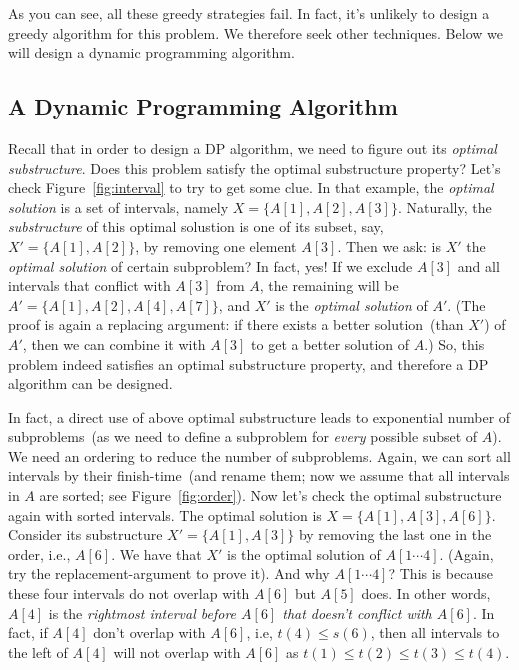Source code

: \documentclass[letterpaper,11pt]{article}
\theoremstyle{mytheorem}
\begin{document}
As you can see, all these greedy strategies fail. In fact, it's unlikely to design a greedy algorithm for this problem.
We therefore seek other techniques. Below we will design a dynamic programming algorithm.

\subsection*{A Dynamic Programming Algorithm}

Recall that in order to design a DP algorithm, we need to figure out its \emph{optimal substructure}.
Does this problem satisfy the optimal substructure property?
Let's check Figure~\ref{fig:interval} to try to get some clue.
In that example, the \emph{optimal solution} is a set of intervals, namely $X = \{A[1], A[2], A[3]\}$.
Naturally, the \emph{substructure} of this optimal solustion is one of its subset, say, $X' = \{A[1], A[2]\}$, by removing one element $A[3]$.
Then we ask: is $X'$ the \emph{optimal solution} of certain subproblem?
In fact, yes! If we exclude $A[3]$ and all intervals that conflict with $A[3]$ from $A$,
the remaining will be $A' = \{A[1], A[2], A[4], A[7]\}$, and $X'$ is 
the \emph{optimal solution} of $A'$. (The proof is again a replacing argument: if there exists a
better solution~(than $X'$) of $A'$, then we can combine it with $A[3]$ to get a better solution of $A$.)
So, this problem indeed satisfies an optimal substructure property, and therefore a DP algorithm can be designed.

In fact, a direct use of above optimal substructure leads to exponential number of subproblems~(as we need to
define a subproblem for \emph{every} possible subset of $A$). We need an ordering to reduce
the number of subproblems.  Again, we can sort all intervals by their finish-time~(and rename them;
now we assume that all intervals in $A$ are sorted; see Figure~\ref{fig:order}).
Now let's check the optimal substructure again with sorted intervals.
The optimal solution is $X = \{A[1], A[3], A[6]\}$.
Consider its substructure $X' = \{A[1], A[3]\}$ by removing the last one in the order, i.e., $A[6]$.
We have that $X'$ is the optimal solution of $A[1\cdots 4]$. (Again, try the replacement-argument to prove it).
And why $A[1\cdots 4]$? This is because these four intervals do not overlap with $A[6]$ but $A[5]$ does.
In other words, $A[4]$ is the \emph{rightmost interval before $A[6]$ that doesn't conflict with $A[6]$}.
In fact, if $A[4]$ don't overlap with $A[6]$, i.e, $t(4)\le s(6)$, then all intervals to the left of $A[4]$ will not overlap with $A[6]$
as $t(1) \le t(2) \le t(3) \le t(4)$. 
\end{document}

* [Exercise aim]: The answer should match the data above word for word, with no pictures in it.

* [Answer for the task]:
Source code

: \documentclass[letterpaper,11pt]{article}
\theoremstyle{mytheorem}
\begin{document}
As you can see, all these greedy strategies fail. In fact, it's unlikely to design a greedy algorithm for this problem.
We therefore seek other techniques. Below we will design a dynamic programming algorithm.

\subsection*{A Dynamic Programming Algorithm}

Recall that in order to design a DP algorithm, we need to figure out its \emph{optimal substructure}.
Does this problem satisfy the optimal substructure property?
Let's check Figure~\ref{fig:interval} to try to get some clue.
In that example, the \emph{optimal solution} is a set of intervals, namely $X = \{A[1], A[2], A[3]\}$.
Naturally, the \emph{substructure} of this optimal solustion is one of its subset, say, $X' = \{A[1], A[2]\}$, by removing one element $A[3]$.
Then we ask: is $X'$ the \emph{optimal solution} of certain subproblem?
In fact, yes! If we exclude $A[3]$ and all intervals that conflict with $A[3]$ from $A$,
the remaining will be $A' = \{A[1], A[2], A[4], A[7]\}$, and $X'$ is 
the \emph{optimal solution} of $A'$. (The proof is again a replacing argument: if there exists a
better solution~(than $X'$) of $A'$, then we can combine it with $A[3]$ to get a better solution of $A$.)
So, this problem indeed satisfies an optimal substructure property, and therefore a DP algorithm can be designed.

In fact, a direct use of above optimal substructure leads to exponential number of subproblems~(as we need to
define a subproblem for \emph{every} possible subset of $A$). We need an ordering to reduce
the number of subproblems.  Again, we can sort all intervals by their finish-time~(and rename them;
now we assume that all intervals in $A$ are sorted; see Figure~\ref{fig:order}).
Now let's check the optimal substructure again with sorted intervals.
The optimal solution is $X = \{A[1], A[3], A[6]\}$.
Consider its substructure $X' = \{A[1], A[3]\}$ by removing the last one in the order, i.e., $A[6]$.
We have that $X'$ is the optimal solution of $A[1\cdots 4]$. (Again, try the replacement-argument to prove it).
And why $A[1\cdots 4]$? This is because these four intervals do not overlap with $A[6]$ but $A[5]$ does.
In other words, $A[4]$ is the \emph{rightmost interval before $A[6]$ that doesn't conflict with $A[6]$}.
In fact, if $A[4]$ don't overlap with $A[6]$, i.e, $t(4)\le s(6)$, then all intervals to the left of $A[4]$ will not overlap with $A[6]$
as $t(1) \le t(2) \le t(3) \le t(4)$. 
\end{document}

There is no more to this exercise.